* [What you need to do]
In the entries that follow, how many lines include the string "theme"? The answer is the number only.

* [Records shown]
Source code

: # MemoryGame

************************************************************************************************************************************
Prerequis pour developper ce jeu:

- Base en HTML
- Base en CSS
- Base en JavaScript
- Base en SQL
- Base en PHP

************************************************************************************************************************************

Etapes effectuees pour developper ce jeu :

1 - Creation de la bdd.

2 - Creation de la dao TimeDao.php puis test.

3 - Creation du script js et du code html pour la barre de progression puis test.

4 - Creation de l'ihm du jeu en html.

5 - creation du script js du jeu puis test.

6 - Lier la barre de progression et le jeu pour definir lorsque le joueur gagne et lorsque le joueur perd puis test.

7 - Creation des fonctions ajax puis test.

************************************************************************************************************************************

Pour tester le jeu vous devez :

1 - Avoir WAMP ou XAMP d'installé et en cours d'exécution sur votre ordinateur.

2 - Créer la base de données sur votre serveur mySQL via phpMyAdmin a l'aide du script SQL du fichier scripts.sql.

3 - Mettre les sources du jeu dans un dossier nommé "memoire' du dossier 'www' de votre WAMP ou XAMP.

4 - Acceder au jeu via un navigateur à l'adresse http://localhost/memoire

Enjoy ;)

---

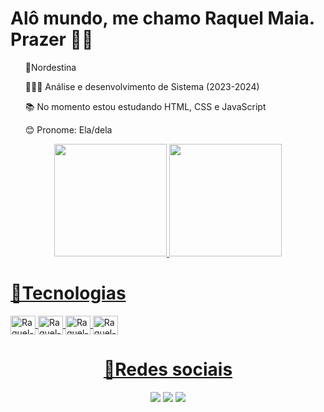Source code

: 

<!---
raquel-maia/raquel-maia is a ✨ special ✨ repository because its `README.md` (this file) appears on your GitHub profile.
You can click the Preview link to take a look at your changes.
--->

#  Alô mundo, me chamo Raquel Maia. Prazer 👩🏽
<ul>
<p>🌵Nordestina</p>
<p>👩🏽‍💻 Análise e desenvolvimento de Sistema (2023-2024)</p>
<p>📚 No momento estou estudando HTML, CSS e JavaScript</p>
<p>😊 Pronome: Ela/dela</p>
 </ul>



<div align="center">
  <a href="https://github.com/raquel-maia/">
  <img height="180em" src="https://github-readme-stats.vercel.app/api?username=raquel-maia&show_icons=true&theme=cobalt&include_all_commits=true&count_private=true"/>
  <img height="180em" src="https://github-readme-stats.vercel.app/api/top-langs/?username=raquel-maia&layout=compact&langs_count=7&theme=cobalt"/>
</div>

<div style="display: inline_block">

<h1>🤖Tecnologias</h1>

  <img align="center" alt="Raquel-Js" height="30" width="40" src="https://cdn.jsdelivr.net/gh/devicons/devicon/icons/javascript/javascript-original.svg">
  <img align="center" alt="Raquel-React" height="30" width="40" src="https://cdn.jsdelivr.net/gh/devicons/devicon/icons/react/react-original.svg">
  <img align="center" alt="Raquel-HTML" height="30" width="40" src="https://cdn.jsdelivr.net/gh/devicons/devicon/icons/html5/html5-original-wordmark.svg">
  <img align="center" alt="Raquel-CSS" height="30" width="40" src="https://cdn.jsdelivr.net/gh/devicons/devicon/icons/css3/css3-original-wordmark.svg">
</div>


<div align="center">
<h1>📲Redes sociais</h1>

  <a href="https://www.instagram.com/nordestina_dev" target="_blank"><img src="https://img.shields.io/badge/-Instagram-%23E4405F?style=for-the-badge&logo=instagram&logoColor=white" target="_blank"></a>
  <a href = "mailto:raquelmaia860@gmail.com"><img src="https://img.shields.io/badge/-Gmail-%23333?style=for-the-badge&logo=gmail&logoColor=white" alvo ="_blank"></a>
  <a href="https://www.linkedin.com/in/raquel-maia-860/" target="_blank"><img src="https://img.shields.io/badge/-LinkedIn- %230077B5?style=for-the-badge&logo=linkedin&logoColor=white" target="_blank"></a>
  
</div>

* [Output for this task]
2